▸ **Problem**: Word for word, return the lines from the start of the entries below through the line that has "3. Pour annuler".

▸ **Stored data**:
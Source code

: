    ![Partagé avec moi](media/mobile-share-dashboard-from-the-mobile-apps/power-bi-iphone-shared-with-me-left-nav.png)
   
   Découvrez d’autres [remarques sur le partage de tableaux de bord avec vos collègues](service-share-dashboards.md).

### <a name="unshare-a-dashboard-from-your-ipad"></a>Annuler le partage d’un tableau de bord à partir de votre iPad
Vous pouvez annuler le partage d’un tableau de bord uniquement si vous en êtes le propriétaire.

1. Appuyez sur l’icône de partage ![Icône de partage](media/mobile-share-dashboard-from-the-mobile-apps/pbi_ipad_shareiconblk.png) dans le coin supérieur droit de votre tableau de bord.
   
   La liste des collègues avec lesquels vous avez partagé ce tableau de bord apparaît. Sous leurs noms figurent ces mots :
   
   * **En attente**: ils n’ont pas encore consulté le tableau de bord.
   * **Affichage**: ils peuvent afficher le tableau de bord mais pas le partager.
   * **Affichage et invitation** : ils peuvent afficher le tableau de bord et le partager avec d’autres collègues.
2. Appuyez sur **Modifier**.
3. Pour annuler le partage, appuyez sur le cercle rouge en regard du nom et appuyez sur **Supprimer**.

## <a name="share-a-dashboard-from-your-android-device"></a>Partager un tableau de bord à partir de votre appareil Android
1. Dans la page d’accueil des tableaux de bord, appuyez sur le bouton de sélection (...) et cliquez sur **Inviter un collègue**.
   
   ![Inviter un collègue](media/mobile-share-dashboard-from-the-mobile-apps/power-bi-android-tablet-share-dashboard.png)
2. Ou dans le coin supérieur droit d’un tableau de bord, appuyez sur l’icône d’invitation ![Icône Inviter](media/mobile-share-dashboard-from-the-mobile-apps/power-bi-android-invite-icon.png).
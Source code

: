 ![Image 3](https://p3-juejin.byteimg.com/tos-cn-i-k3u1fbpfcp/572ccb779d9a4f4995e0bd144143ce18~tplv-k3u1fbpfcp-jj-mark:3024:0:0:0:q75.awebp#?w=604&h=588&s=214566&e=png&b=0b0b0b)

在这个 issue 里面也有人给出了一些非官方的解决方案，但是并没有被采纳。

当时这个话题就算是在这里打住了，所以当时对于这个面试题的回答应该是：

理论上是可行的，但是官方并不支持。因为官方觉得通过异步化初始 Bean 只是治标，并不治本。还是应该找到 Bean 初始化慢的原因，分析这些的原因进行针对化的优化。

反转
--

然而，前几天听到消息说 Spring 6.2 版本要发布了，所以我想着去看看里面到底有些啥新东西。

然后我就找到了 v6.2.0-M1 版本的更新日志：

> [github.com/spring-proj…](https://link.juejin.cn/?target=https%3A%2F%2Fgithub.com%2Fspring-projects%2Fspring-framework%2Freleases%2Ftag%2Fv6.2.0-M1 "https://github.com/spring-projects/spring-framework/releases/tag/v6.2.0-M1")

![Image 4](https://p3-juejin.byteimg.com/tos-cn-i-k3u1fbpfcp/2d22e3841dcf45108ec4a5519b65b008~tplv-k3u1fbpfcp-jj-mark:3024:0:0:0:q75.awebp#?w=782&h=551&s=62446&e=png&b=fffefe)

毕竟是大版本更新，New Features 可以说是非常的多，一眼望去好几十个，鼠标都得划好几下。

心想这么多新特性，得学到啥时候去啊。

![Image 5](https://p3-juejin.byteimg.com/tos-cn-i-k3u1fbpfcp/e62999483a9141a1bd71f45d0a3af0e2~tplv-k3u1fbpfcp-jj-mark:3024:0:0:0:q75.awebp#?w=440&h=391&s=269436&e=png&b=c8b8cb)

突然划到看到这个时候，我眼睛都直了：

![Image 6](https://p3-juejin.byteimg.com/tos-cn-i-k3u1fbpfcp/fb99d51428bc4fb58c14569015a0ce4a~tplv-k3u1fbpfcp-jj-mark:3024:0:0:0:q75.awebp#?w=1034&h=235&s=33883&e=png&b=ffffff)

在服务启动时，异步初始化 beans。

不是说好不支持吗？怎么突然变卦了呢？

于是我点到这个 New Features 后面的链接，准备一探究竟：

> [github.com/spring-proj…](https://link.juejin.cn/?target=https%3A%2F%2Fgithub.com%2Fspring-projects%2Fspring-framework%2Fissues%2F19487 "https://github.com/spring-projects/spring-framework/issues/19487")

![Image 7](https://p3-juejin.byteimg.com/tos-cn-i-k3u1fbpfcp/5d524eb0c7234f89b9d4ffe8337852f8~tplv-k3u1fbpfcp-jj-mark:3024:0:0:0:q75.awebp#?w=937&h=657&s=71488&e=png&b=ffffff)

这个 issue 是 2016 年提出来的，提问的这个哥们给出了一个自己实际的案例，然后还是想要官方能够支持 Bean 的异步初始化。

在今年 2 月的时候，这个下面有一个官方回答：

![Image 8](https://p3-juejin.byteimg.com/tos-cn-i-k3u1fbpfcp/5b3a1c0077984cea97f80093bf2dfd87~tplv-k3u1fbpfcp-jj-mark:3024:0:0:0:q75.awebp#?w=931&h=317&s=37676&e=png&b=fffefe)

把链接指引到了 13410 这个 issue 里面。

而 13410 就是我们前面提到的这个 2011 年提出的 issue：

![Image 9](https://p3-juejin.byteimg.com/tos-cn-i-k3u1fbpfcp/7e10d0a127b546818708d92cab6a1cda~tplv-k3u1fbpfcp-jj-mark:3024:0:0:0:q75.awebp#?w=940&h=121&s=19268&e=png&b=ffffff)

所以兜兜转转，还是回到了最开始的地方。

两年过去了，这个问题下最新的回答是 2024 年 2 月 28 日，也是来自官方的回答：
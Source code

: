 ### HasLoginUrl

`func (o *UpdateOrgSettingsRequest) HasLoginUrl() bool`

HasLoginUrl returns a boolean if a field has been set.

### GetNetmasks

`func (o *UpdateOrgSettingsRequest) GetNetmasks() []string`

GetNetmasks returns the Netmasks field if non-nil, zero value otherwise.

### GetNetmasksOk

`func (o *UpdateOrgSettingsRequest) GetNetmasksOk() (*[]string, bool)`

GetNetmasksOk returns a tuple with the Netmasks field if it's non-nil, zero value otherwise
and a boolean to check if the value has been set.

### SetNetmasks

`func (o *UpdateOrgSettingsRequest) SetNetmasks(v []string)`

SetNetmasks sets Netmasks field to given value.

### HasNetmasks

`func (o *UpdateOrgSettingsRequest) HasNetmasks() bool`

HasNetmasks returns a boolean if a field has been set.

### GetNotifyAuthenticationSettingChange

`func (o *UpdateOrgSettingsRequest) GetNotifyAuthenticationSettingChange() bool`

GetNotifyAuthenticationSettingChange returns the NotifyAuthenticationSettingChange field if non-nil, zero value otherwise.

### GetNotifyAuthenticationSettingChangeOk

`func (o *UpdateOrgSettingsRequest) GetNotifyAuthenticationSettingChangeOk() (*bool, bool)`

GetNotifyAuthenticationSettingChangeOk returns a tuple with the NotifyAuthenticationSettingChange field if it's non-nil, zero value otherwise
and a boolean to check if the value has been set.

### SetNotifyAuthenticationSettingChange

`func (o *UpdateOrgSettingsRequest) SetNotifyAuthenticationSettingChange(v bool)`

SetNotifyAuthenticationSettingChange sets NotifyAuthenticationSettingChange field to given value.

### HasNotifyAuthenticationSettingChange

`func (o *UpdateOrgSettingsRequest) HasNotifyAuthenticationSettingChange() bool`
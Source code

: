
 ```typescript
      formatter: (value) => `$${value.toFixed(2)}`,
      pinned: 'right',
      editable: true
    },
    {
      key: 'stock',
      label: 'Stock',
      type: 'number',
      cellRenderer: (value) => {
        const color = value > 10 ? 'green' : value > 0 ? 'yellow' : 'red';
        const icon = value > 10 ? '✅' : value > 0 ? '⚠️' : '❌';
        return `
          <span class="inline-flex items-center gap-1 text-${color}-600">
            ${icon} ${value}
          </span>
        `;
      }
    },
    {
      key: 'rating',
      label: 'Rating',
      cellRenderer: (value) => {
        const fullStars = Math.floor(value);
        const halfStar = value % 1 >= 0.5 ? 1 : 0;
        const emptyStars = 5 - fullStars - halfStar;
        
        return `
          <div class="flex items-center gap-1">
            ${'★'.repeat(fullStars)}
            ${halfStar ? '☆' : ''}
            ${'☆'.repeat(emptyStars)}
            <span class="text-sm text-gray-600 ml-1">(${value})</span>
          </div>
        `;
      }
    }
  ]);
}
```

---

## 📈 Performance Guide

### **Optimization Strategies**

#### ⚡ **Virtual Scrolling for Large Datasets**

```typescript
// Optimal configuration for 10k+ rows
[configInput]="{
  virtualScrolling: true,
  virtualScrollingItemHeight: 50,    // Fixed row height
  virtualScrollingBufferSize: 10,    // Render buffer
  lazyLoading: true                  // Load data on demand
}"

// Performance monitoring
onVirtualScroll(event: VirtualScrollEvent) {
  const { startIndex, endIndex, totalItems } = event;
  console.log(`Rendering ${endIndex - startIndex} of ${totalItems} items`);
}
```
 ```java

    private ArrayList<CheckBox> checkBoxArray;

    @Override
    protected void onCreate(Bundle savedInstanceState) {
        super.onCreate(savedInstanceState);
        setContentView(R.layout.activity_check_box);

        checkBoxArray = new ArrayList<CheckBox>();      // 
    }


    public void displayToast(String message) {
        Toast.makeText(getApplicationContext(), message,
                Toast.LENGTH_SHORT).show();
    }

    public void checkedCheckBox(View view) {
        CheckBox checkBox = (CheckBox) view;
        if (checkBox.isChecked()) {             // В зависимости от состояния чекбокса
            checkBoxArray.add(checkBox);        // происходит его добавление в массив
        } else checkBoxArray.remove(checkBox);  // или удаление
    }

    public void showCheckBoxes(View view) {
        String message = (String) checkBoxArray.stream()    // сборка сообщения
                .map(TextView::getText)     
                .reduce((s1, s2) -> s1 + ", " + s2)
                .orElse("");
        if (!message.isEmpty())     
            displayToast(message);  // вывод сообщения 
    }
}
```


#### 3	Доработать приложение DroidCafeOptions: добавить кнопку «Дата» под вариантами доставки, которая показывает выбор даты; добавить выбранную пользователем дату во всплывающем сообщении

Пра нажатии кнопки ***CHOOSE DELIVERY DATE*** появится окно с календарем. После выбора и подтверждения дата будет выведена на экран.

▸ **Written response**:
Source code

:    ![Partagé avec moi](media/mobile-share-dashboard-from-the-mobile-apps/power-bi-iphone-shared-with-me-left-nav.png)
   
   Découvrez d’autres [remarques sur le partage de tableaux de bord avec vos collègues](service-share-dashboards.md).

### <a name="unshare-a-dashboard-from-your-ipad"></a>Annuler le partage d’un tableau de bord à partir de votre iPad
Vous pouvez annuler le partage d’un tableau de bord uniquement si vous en êtes le propriétaire.

1. Appuyez sur l’icône de partage ![Icône de partage](media/mobile-share-dashboard-from-the-mobile-apps/pbi_ipad_shareiconblk.png) dans le coin supérieur droit de votre tableau de bord.
   
   La liste des collègues avec lesquels vous avez partagé ce tableau de bord apparaît. Sous leurs noms figurent ces mots :
   
   * **En attente**: ils n’ont pas encore consulté le tableau de bord.
   * **Affichage**: ils peuvent afficher le tableau de bord mais pas le partager.
   * **Affichage et invitation** : ils peuvent afficher le tableau de bord et le partager avec d’autres collègues.
2. Appuyez sur **Modifier**.
3. Pour annuler le partage, appuyez sur le cercle rouge en regard du nom et appuyez sur **Supprimer**.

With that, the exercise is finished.